++++ SUPPLIED ENTRIES ++++

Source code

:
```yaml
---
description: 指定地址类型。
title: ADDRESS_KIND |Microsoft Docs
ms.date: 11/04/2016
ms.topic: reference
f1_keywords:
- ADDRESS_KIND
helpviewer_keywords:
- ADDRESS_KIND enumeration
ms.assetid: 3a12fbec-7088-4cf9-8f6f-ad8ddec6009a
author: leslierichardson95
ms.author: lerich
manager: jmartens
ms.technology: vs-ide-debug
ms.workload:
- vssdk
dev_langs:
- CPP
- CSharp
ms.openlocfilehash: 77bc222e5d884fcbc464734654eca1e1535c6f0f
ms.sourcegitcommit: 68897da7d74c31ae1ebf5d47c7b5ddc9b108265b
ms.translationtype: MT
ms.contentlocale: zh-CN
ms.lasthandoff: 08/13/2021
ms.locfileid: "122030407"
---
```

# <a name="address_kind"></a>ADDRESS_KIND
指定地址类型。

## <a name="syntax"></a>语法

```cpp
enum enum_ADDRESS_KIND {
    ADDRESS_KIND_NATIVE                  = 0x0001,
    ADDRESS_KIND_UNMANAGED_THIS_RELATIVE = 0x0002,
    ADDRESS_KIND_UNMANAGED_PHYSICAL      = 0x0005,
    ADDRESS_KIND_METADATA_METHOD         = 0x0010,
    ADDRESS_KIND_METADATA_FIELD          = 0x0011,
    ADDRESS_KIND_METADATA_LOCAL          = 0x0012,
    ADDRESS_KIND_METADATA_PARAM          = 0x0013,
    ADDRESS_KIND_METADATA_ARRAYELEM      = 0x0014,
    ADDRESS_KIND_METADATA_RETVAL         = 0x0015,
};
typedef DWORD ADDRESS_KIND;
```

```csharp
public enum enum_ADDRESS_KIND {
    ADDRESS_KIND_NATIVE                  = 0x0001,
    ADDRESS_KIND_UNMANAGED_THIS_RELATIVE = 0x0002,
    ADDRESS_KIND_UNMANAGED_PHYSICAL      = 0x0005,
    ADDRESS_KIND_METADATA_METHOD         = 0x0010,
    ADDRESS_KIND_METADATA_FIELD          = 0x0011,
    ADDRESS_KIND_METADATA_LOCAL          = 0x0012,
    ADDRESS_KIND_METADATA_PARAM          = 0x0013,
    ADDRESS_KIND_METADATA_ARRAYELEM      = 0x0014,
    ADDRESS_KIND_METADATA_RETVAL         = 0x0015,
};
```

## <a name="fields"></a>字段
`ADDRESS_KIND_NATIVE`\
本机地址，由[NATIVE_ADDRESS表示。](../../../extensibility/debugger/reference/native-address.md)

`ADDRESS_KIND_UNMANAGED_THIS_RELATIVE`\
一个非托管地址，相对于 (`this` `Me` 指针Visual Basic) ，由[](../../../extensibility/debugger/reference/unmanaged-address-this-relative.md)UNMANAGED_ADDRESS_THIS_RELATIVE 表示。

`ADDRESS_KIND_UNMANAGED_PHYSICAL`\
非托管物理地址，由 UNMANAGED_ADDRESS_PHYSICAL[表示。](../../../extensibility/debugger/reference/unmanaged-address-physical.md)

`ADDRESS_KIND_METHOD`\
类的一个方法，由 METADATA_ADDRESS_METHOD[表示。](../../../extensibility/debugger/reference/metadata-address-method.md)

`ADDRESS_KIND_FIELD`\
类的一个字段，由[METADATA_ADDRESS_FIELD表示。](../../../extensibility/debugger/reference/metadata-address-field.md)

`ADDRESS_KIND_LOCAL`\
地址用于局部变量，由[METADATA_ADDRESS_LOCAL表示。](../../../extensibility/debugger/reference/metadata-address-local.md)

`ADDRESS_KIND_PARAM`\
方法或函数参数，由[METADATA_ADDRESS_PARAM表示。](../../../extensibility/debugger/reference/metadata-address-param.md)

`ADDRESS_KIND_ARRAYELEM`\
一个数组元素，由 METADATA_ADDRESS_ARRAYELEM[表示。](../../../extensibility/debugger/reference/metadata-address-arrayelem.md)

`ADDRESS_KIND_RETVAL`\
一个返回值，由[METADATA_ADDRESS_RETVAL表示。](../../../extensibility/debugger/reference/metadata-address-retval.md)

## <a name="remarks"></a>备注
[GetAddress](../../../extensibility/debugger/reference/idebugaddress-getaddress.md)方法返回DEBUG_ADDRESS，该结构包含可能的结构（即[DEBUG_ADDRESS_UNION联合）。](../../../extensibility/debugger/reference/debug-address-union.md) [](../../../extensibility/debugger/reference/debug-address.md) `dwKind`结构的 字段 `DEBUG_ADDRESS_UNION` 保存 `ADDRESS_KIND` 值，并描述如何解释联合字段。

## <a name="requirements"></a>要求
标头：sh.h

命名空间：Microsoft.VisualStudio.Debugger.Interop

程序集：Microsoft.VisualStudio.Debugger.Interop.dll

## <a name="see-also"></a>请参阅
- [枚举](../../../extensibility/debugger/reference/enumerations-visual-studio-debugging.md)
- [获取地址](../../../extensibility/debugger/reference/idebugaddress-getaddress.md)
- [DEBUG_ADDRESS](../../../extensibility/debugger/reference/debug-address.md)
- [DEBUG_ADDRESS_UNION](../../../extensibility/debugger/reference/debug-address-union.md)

++++
++++ SUPPLIED ENTRIES ++++

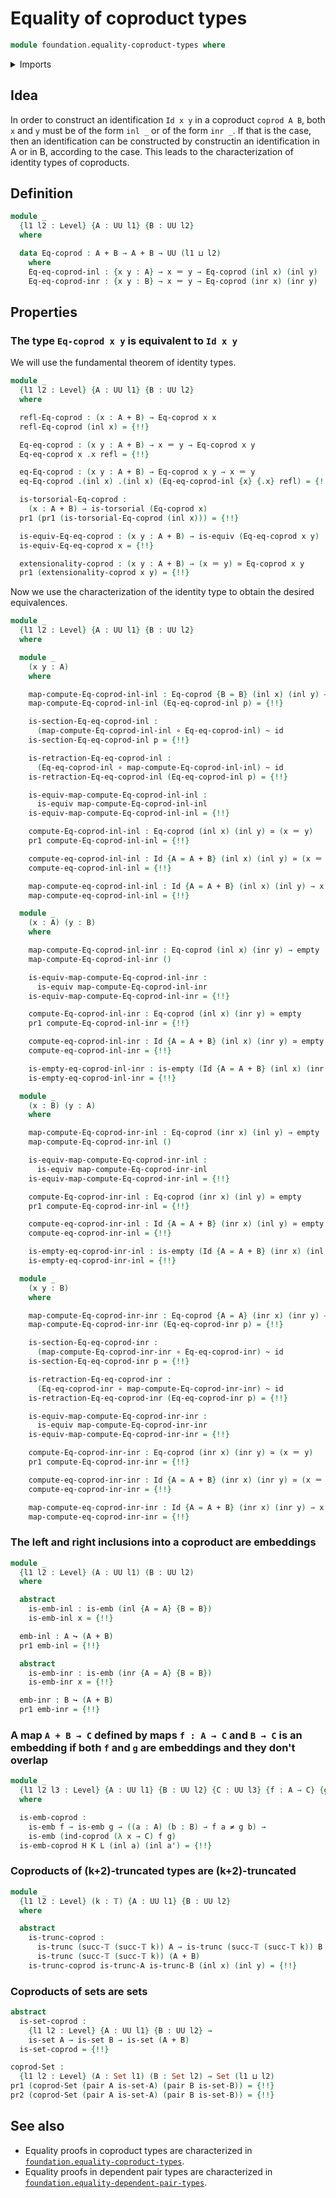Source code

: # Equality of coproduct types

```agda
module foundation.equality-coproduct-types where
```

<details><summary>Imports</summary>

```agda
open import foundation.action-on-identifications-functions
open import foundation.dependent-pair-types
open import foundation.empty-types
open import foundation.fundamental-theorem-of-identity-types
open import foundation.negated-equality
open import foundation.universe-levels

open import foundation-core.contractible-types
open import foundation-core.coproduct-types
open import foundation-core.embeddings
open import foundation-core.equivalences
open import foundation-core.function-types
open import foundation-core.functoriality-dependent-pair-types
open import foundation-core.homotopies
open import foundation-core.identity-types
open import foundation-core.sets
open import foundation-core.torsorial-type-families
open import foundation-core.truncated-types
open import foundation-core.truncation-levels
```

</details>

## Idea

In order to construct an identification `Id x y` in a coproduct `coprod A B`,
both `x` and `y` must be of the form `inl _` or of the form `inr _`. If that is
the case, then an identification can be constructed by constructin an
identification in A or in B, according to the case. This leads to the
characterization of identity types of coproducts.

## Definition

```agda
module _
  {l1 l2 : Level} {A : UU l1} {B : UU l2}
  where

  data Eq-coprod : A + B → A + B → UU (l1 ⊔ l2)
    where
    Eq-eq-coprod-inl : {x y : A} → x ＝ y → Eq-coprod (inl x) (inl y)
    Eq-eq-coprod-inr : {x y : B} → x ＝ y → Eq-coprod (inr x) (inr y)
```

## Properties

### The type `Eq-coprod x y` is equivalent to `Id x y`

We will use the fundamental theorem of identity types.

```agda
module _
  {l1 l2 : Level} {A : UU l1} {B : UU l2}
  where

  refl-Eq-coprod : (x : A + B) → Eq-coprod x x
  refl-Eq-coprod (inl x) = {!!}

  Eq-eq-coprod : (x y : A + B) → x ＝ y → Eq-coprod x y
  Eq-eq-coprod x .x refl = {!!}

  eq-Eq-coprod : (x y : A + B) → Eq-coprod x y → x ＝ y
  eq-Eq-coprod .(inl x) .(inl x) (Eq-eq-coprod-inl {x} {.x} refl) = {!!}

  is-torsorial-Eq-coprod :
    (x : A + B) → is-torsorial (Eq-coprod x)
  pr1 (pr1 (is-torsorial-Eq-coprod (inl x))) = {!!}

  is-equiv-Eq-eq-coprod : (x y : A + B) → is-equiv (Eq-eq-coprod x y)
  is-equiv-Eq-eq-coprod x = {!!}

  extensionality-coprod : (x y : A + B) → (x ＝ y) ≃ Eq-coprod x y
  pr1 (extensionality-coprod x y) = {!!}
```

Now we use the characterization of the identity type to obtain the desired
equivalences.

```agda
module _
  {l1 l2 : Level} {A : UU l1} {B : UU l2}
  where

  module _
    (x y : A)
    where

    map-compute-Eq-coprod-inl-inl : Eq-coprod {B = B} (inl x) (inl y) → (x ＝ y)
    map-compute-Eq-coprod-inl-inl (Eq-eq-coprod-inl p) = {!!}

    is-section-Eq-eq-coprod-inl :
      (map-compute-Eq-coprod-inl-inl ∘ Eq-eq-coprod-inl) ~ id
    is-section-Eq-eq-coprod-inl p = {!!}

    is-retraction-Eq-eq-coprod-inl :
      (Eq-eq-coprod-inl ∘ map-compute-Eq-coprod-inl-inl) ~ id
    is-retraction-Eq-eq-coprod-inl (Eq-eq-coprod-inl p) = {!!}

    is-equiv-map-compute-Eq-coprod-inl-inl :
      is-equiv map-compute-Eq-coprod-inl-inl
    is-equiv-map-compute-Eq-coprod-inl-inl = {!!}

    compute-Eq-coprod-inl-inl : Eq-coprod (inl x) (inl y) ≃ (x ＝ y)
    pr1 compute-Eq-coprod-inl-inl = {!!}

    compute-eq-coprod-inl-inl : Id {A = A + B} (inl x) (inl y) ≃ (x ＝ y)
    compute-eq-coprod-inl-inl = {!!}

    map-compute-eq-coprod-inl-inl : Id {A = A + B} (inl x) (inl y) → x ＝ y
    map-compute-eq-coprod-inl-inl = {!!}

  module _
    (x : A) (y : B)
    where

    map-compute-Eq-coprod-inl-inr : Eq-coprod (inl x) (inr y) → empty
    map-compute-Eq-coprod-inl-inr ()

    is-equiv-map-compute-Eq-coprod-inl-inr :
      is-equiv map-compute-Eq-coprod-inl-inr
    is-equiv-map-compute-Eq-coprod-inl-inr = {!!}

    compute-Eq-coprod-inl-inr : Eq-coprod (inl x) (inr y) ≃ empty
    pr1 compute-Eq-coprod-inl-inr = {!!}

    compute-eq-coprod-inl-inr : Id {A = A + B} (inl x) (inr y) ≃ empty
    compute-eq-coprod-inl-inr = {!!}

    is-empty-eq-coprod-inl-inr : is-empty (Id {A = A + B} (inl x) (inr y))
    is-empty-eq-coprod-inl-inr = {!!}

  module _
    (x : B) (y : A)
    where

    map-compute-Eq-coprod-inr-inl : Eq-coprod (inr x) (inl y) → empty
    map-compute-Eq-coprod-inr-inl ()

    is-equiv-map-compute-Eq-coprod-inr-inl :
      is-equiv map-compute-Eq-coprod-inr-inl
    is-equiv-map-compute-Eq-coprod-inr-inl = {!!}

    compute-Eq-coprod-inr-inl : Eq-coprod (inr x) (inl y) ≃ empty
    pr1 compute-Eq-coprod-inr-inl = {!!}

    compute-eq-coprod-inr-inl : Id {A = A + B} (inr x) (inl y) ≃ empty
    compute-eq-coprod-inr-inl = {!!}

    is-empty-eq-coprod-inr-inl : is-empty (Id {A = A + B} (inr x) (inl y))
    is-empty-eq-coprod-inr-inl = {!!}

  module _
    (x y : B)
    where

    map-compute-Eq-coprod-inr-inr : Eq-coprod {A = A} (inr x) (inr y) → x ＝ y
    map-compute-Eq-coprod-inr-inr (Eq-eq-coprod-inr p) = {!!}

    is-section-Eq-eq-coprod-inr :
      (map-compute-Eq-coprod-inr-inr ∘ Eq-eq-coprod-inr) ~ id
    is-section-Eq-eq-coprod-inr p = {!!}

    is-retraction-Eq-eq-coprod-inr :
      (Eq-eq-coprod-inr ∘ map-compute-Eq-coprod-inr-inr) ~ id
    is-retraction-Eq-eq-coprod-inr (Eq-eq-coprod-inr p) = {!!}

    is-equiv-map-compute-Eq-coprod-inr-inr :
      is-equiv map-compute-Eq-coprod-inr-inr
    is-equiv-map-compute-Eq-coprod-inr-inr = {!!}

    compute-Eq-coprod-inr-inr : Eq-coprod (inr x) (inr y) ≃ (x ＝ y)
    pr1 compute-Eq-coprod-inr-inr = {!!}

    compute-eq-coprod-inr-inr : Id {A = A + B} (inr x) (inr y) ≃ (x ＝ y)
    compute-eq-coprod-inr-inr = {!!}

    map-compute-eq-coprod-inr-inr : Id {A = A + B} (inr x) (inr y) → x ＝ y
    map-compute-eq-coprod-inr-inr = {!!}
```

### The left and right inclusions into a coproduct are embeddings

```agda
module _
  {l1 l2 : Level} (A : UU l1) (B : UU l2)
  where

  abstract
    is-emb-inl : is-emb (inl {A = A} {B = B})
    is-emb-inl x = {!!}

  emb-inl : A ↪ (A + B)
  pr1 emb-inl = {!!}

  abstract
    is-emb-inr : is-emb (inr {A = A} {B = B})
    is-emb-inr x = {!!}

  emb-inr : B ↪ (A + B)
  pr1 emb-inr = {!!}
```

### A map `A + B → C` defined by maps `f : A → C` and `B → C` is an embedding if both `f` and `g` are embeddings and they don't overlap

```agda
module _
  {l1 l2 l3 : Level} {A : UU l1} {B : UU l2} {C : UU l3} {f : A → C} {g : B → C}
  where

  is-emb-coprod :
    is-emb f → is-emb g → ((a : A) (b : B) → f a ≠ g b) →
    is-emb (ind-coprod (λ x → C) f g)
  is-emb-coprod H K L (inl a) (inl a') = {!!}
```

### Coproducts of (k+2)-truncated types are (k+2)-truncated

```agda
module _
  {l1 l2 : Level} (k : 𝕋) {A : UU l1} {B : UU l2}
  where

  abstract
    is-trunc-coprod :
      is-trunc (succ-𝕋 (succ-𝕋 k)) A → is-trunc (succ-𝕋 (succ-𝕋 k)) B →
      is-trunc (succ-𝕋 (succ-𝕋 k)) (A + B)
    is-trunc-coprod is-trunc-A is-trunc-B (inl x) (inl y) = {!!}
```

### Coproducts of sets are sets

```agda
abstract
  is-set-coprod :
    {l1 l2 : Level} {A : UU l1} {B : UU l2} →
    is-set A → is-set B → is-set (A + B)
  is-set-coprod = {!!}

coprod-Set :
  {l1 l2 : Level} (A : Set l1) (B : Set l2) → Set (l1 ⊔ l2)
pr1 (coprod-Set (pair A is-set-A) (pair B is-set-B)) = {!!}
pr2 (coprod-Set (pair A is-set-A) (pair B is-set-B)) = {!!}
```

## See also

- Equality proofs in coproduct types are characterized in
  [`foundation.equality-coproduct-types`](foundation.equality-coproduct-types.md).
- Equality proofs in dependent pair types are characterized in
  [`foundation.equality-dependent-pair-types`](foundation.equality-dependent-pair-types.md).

++++

ABOUT THIS EXERCISE: Where a line of the data holds the word "name", copy that line.

SOLUTION FOR THIS PROBLEM:
# <a name="address_kind"></a>ADDRESS_KIND
## <a name="syntax"></a>语法
## <a name="fields"></a>字段
## <a name="remarks"></a>备注
## <a name="requirements"></a>要求
## <a name="see-also"></a>请参阅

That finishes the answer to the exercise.